4. The method of any of claims 1 to 3, wherein the operation parameters of the production process are provided, if the input product is classified valid and/or if the output product is classified not valid.

5. The method of any of claims 1 to 4, wherein the spectral measurement data includes one or more infrared spectra and/or one or more interferograms.

6. The method of any of claims 1 to 5, wherein the historical data includes spectral measurement data provided from different measurement equipment, preferably from different measurement equipment of one measurement type.
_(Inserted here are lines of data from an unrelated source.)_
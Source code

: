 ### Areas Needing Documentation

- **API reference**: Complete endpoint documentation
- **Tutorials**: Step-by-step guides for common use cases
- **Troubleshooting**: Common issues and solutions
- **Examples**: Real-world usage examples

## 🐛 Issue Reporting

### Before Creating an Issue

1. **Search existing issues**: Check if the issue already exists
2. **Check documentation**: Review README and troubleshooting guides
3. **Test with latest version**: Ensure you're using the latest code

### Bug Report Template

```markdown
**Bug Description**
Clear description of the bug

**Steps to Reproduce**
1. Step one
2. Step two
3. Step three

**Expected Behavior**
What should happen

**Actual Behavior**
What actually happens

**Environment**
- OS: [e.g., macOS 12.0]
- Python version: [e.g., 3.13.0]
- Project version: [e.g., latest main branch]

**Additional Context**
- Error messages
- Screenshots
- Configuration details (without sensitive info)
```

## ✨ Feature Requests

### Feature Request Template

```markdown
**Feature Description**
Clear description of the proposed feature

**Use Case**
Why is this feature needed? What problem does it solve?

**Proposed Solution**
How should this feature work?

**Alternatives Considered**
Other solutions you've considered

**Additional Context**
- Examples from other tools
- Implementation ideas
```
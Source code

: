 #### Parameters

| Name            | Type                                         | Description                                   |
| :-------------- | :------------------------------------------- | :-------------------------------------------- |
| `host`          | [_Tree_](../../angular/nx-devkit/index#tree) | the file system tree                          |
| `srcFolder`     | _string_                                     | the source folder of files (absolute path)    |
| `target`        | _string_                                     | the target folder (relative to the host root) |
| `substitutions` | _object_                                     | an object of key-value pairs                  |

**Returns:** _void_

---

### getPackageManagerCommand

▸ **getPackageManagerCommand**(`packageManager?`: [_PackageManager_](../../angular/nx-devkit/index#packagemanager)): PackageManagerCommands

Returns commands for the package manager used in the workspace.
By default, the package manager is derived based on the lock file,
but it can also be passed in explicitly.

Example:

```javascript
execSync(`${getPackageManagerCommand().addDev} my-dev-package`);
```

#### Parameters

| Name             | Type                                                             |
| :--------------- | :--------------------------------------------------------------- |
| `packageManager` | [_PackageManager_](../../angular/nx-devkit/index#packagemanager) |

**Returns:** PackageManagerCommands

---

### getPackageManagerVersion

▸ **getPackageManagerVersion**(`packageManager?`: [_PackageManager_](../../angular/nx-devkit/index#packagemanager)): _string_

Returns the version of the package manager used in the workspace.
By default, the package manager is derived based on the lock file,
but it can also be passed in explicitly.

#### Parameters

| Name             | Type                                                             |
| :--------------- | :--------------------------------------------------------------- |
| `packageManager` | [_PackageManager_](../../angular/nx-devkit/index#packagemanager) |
7. The method of any of claims 1 to 6, wherein the historical data includes time-dependent spectral measurement data. The method of claim 7, wherein time-dependent spectral measurement data is used to determine a time-dependent product performance indicator. The method of claim 7 or 8, wherein the time-dependent product performance indicator associated with performance characteristics of the output product is determined and used for monitoring and/or controlling the production facility or process in real-time during the production process. The method of any of claims 1 to 9, wherein the chemical and/or biological production process of the output product is monitored and/or controlled based on the performance indicator, wherein operation parameters for monitoring and/or controlling the chemical and/or biological production process are determined based on the performance indicator. The method of any of claims 1 to 10, wherein the input product is excluded from production and/or associated operation parameters are adjusted if the analytical measurement data does not lie in a valid range and/or the operation parameters associated with the input product are used if the analytical measurement data lies in a valid range. A computer-implemented method for selecting a chemical and/or biological production facility or process, the method comprising the steps of: providing spectral measurement data associated with characteristics of one or more input product(s) and/or the output product(s), determine at least one performance indicator based on data driven model(s) associated with different production facilities or processes, wherein the data driven models are parametrized based on historical data associated with each production facility or process and wherein the performance indicator is a validation indicator indicating that spectral measurement data lies in a valid range, providing the performance indicator for selecting a chemical and/or biological production facility or process. A computer-implemented method for selecting a data driven model used in the methods of any of claims 1 to 11, the method comprising the steps:

- providing an input product identifier, an output product identifier, a production facility identifier and/or a production process identifier,

- retrieving based on the input product identifier, the output product identifier, the production facility identifier and/or the production process identifier, a data-driven model for providing spectral measurement data in association with the provided input product identi- fier, the provided output product identifier, the provided production facility identifier and/or the provided production process identifier to the data driven model. A computer element with instructions, which when executed by one or more computing apparatus(es) cause the one or more computing apparatus(es) to carry out the steps according to any of the claims 1 to 13. An apparatus for monitoring and/or controlling a chemical and/or biological production process of an output product, for selecting a chemical and/or biological production facility or process and/or for selecting a data driven model, the apparatus comprising processing units with instructions for monitoring and/or controlling a chemical and/or biological production process of an output product, for selecting a chemical and/or biological production facility or process and/or for selecting a data driven model, which when executed by one or more computing apparatus(es) cause the one or more computing apparatus(es) to carry out the steps according to any of the claims 1 to 13.